First Republic shares recover slightly as investors hope for a rescue deal
First Republic shares recovered slightly on Thursday as investors hoped the bank would be rescued from collapse.
Shares in the San Francisco-based lender were trading 11 per cent higher on Thursday, although as yet there are no signs of a rescue package.
Bloomberg Intelligence’s Herman Chan suggested the rebound resulted from “short-covering” as “there hasn’t been anything on the news front that would indicate an improvement in fundamentals.” Short-covering is when investors buy back shares to close out an open short position.
Reports suggest regulators are refraining from any intervention as they would prefer a private sector solution.
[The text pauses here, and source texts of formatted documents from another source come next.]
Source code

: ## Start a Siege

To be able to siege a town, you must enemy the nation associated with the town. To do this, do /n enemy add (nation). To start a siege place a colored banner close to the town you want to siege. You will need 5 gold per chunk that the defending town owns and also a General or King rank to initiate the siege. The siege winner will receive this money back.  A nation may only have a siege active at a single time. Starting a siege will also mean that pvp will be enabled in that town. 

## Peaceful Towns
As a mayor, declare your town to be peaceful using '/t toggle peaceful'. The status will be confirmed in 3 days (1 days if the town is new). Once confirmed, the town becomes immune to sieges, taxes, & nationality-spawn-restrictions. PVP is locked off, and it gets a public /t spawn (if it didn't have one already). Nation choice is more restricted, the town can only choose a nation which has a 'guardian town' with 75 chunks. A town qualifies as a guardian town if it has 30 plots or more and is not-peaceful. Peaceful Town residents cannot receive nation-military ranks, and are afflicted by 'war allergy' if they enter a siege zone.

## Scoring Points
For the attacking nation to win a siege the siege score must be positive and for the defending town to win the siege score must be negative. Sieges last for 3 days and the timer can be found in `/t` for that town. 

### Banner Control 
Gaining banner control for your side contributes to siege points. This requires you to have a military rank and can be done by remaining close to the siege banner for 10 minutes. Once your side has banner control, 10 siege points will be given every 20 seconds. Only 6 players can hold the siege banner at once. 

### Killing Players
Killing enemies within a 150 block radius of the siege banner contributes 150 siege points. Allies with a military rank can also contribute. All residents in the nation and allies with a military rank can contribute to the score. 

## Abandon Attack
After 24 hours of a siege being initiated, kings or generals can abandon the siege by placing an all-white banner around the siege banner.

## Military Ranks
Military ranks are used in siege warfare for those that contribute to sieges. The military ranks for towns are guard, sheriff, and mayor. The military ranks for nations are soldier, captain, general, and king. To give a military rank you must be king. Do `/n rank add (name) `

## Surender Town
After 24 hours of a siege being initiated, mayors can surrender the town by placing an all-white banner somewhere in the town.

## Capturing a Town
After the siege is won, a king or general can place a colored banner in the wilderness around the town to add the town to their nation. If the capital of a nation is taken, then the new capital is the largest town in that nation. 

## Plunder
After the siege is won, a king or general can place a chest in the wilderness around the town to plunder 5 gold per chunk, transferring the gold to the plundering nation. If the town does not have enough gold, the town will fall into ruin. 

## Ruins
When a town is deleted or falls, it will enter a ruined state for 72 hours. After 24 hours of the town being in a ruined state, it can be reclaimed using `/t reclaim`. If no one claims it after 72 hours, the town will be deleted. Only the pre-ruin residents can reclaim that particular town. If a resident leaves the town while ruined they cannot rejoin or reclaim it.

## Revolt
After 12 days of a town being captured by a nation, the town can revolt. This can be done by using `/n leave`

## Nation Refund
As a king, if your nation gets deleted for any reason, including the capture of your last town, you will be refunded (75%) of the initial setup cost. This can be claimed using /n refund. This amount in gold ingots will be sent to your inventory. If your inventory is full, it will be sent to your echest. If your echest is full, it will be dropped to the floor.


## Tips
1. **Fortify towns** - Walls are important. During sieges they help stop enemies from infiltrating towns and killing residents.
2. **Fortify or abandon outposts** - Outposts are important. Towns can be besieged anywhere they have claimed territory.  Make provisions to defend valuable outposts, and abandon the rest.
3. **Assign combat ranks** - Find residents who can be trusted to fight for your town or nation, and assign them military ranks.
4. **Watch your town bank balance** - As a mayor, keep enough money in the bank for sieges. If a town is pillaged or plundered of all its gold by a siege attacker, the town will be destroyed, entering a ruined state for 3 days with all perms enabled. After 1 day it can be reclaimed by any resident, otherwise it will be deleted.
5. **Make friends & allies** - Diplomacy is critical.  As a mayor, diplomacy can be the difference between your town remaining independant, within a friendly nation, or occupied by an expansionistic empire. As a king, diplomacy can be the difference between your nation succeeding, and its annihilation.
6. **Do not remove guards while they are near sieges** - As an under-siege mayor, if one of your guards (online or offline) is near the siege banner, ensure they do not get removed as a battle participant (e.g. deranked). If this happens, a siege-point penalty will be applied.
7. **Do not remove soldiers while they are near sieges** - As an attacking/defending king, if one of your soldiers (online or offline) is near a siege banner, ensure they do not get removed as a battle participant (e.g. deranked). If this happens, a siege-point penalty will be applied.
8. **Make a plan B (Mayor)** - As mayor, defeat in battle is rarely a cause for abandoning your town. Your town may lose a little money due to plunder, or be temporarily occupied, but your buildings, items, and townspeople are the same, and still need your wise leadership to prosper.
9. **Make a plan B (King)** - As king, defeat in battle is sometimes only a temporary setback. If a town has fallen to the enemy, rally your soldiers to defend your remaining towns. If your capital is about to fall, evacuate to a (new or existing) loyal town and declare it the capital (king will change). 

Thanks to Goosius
First Republic – which was the 14th largest US bank at the end of 2022 – is allegedly trying to convince larger rivals to step in and buy more of its assets.
Like Silicon Valley Bank, many of First Republic’s assets have been pummelled by rising interest rates, meaning a sale at market price would crystallise large losses.
According to one proposal, large banks would buy First Republic’s assets at above-market rates. While this would force the banks to take on losses, it would likely be cheaper than fees that would result if the Federal Deposit Insurance Corporation backstopped all the deposits.
Earlier in March, a group of six banks including JP Morgan and Wells Fargo parked $30bn in the bank in an attempt to secure its survival.
“First Republic Bank recovered slightly amid hopes it may be able to crawl back from the precipice with the hope that white knight lenders might stump up more funding,” Hargreaves Lansdown’s Susannah Streeter said.
Its shares are trading down over 60 per cent since its results on Monday evening, when it revealed it had seen more than $100bn in deposit outflows in the first quarter.
Following the outflows, investors are concerned that the huge amounts of expensive short-term funding the bank took on to secure its survival will weigh significantly on profitability going forward.
Over the year to date, its share price is down over 95 per cent.
First Republic has been hit extremely hard since the collapse of Silicon Valley Bank due to its combination of uninsured deposits and a large portfolio of illiquid low-yielding assets.
The wider KBW regional bank index was trading 1.2 per cent higher.